Source material:
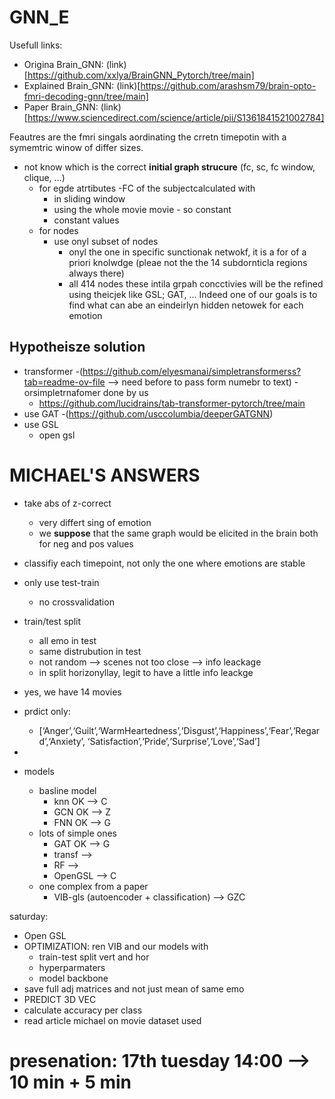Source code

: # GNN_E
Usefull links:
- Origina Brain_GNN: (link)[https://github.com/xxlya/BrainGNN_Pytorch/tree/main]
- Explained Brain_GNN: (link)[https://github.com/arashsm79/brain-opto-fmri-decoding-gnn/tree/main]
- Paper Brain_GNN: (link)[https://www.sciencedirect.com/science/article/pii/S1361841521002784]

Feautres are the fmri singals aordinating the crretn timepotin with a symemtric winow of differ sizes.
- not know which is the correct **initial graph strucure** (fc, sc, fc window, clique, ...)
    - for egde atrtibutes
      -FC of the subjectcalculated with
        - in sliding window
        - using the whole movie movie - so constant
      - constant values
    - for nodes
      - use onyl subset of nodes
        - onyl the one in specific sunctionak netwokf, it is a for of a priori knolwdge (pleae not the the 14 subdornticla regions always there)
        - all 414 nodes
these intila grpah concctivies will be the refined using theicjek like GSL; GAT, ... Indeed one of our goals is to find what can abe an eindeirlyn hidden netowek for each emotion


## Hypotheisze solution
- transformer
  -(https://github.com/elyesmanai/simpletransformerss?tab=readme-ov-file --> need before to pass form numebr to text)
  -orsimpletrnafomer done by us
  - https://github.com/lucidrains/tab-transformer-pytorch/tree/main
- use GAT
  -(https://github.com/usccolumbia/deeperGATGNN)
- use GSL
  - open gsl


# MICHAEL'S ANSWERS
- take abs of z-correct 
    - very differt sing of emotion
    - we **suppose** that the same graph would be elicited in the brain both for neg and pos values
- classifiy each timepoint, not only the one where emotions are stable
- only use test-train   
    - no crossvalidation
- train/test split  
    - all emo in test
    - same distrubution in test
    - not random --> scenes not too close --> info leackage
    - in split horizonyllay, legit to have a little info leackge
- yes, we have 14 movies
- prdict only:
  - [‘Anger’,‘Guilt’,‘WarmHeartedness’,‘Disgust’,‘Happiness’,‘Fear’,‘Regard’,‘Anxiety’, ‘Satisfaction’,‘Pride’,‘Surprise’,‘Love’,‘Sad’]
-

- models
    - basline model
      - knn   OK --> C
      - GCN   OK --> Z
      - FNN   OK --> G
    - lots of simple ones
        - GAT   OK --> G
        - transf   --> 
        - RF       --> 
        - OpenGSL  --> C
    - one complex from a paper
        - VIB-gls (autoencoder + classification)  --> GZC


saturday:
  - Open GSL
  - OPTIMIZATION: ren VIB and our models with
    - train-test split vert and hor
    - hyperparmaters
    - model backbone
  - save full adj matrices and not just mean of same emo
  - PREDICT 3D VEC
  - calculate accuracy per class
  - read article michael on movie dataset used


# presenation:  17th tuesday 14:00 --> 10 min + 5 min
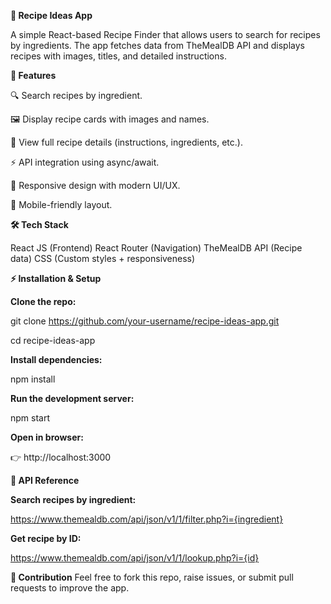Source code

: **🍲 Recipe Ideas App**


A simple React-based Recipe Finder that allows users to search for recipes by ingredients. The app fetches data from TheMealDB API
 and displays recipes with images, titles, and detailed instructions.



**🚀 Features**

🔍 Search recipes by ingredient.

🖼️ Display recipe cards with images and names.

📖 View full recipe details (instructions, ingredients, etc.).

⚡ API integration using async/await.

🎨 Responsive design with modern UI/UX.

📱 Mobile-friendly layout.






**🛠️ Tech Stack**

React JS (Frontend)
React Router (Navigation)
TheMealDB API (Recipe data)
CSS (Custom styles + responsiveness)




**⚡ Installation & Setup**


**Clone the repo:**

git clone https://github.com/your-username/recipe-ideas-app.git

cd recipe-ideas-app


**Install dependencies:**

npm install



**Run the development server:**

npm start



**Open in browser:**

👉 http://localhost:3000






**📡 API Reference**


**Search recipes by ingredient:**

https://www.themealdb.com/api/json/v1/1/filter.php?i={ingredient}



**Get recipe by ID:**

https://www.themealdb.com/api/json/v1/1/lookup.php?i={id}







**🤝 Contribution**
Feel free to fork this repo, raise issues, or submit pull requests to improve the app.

Task:
Read the entries above, then pull out the lines that include "have".

Result for this exercise:
    - in split horizonyllay, legit to have a little info leackge
- yes, we have 14 movies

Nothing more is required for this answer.